Back in 2008, “the business was so unique compared to the majority of what we were seeing,” Shen said of his first encounter with the Tobins, back when he was working at the Queensland Government China Trade Office. “When Matt Tobin came to my office to discuss how they could expand into China, after half an hour I still couldn’t figure out how we could help him. He talked a lot about art, artists, and urban development…it was so rare, 10 years ago.”
Since then, it’s become essential to the development of the market. “The integration of art into a broader business strategy is going to be really important going forward,” Shen elaborated, reflecting on the growth UAP has seen in its business, and in its clients’ approaches to a wide range of projects. With the availability of selfie-consultants these days, and a growing interest in technology like augmented reality, it’s clear to Shen and his team that the future of urban development, especially in China, lies in the arts.
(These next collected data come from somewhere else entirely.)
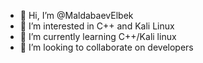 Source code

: - 👋 Hi, I’m @MaldabaevElbek
- 👀 I’m interested in C++ and Kali Linux
- 🌱 I’m currently learning C++/Kali linux
- 💞️ I’m looking to collaborate on developers

<!---
MaldabaevElbek/MaldabaevElbek is a ✨ special ✨ repository because its `README.md` (this file) appears on your GitHub profile.
You can click the Preview link to take a look at your changes.
--->
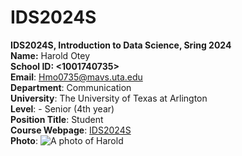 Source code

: # IDS2024S

**IDS2024S, Introduction to Data Science, Sring 2024**  
**Name:** Harold Otey    
**School ID: <1001740735>**   
**Email**: <Hmo0735@mavs.uta.edu>  
**Department**: Communication    
**University**: The University of Texas at Arlington   
**Level**: <undergraduate or graduate> - Senior (4th year)  
**Position Title**: Student  
**Course Webpage**: [IDS2024S](https://www.cdslab.org/IDS2024S/)     
**Photo**:  ![A photo of Harold](https://github.com/OteyHaroldGitDataScientistUTA/IDS2024S/assets/157654733/62a27866-ce8a-406f-9b2b-1ed21a42503d)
And UAP might be in just the right place to drive that conversation.
The way the company has developed within the PRC speaks not only to its business acumen, but to the notion that “Made in China” can be a testament to quality, and not simply affordable manufacturing.
New York’s Public Art Fund chose to develop a continuing partnership with UAP after it offered to cover the initial cost of Ai Weiwei’s work, and due to its proven commitment to high-quality production.
It’s become clear that UAP is investing not only in its collaborators, but in the future of public art.